INLIA
Rb A'dam: staat mag asielzoeker niet dwingen bekeringsactiviteiten te
beperken (08-07-10)
De Rechtbank Amsterdam (meervoudige kamer voor vreemdelingenzaken)
heeft op 9 juni 2010 een opmerkelijke uitspraak gedaan in een zaak van
een afgewezen Iraanse asielzoeker die zich in Nederland tot het
christendom heeft bekeerd. Omdat hij de verplichting voelt zijn geloof
actief te verkondigen vreest hij voor zijn leven bij terugkeer naar
Iran. De rechtbank is het niet eens met de opvatting van Justitie, dat
betrokkene zijn bekeringsactiviteiten dient te beperken en zich niet op
de bescherming die art. 3 EVRM (zie onderaan dit bericht) biedt kan
beroepen als hij actief mensen wenst te bekeren.
De rechtbank baseert haar uitspraak onder andere op de uitleg die het
Europees Hof voor de Rechten van de Mens (EHRM) heeft gegeven aan art.
9 van het EVRM. Dit artikel garandeert de vrijheid van gedachte,
geweten en godsdienst (zie onderaan dit bericht). Uit het arrest van
het EHRM van 28 februari 2006 "kan naar het oordeel van de rechtbank
niet worden afgeleid dat van een asielzoeker mag worden gevergd dat hij
een wezenlijk onderdeel van zijn geloofsuitoefening achterwege laat om
het risico op een behandeling als bedoeld in art. 3 van het EVRM te
ontlopen."
Met andere woorden, de rechtbank verwerpt het standpunt van de
Nederlandse overheid dat een christelijke asielzoeker best terug mag
worden gestuurd naar een land waar hij alleen in het verborgene zijn
geloof kan belijden en dat daarmee de mensenrechten zoals in artt. 3 en
9 EVRM beschreven niet worden geschonden.
Voor de rechtbank was in deze zaak ook van belang dat er diverse
gedocumenteerde gevallen zijn van 'geweld jegens (bekeerde en
bekerende) christenen' in Iran. De rechtbank verwerpt het beleid van
Justitie "dat in Nederland bekeerde christenen in aanmerking kunnen
komen voor een verblijfsvergunning (...) indien zij aannemelijk maken
dat zij zijn bekeerd en dat zij al problemen hadden om andere redenen
dan de nieuwe geloofsovertuiging, die op zichzelf onvoldoende redenen
vormen om een verblijfsvergunning asiel te verlenen" (WBV 2007/15).

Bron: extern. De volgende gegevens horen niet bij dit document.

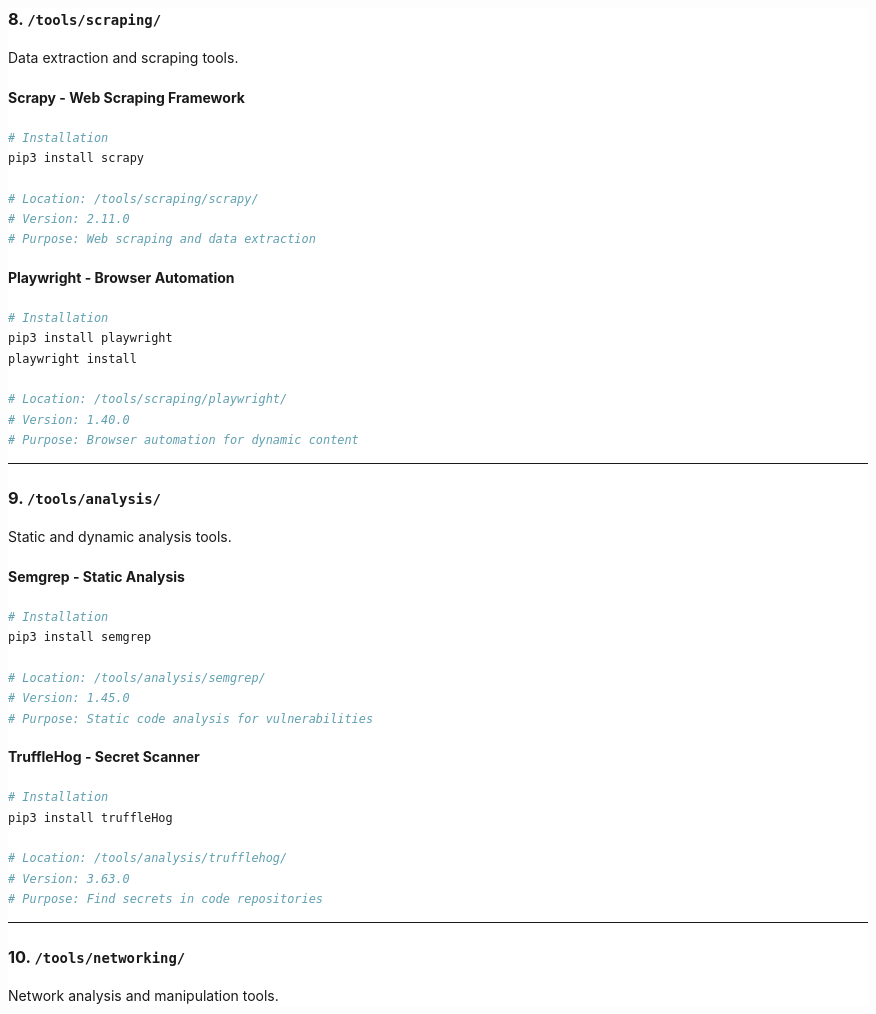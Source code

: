 
### 8. `/tools/scraping/`
Data extraction and scraping tools.

#### **Scrapy** - Web Scraping Framework
```bash
# Installation
pip3 install scrapy

# Location: /tools/scraping/scrapy/
# Version: 2.11.0
# Purpose: Web scraping and data extraction
```

#### **Playwright** - Browser Automation
```bash
# Installation
pip3 install playwright
playwright install

# Location: /tools/scraping/playwright/
# Version: 1.40.0
# Purpose: Browser automation for dynamic content
```

---

### 9. `/tools/analysis/`
Static and dynamic analysis tools.

#### **Semgrep** - Static Analysis
```bash
# Installation
pip3 install semgrep

# Location: /tools/analysis/semgrep/
# Version: 1.45.0
# Purpose: Static code analysis for vulnerabilities
```

#### **TruffleHog** - Secret Scanner
```bash
# Installation
pip3 install truffleHog

# Location: /tools/analysis/trufflehog/
# Version: 3.63.0
# Purpose: Find secrets in code repositories
```

---

### 10. `/tools/networking/`
Network analysis and manipulation tools.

"De rechtbank leidt hieruit af dat op grond van dit beleid het
verrichten van bekeringsactiviteiten na terugkeer op zichzelf
onvoldoende grond vormt om een verblijfsvergunning te verlenen. Naar
het oordeel van de rechtbank kan dit standpunt, gelet op de genoemde
incidenten in redelijkheid niet worden gehandhaafd".
Daarom verklaart de rechtbank het beroep van de asielzoeker tegen de
afwijzing van zijn asielverzoek gegrond en moet Justitie met
inachtneming van de uitspraak van de rechtbank een nieuwe beslissing
nemen.
Lees hier de volledige uitspraak (AWB 08/35546 d.d. 9/6/2010,
gepubliceerd op 30/6/2010).
---
Art. 3 EVRM:
Niemand mag worden onderworpen aan folteringen of aan onmenselijke of
vernederende behandelingen of bestraffingen.
Art. 9 EVRM:
1. Een ieder heeft recht op vrijheid van gedachte, geweten en
godsdienst; dit recht omvat tevens de vrijheid om van godsdienst of
overtuiging te veranderen, alsmede de vrijheid hetzij alleen, hetzij
met anderen, zowel in het openbaar als privé zijn godsdienst te
belijden of overtuiging tot uitdrukking te brengen in erediensten, in
onderricht, in practische toepassing ervan en in het onderhouden van
geboden en voorschriften.
2. De vrijheid zijn godsdienst te belijden of overtuiging tot uiting te
brengen kan aan geen andere beperkingen worden onderworpen dan die die
bij de wet zijn voorzien en in een democratische samenleving
noodzakelijk zijn in het belang van de openbare veiligheid, voor de
bescherming van de openbare orde, gezondheid of goede zeden of voor de
bescherming van de rechten en vrijheden van anderen.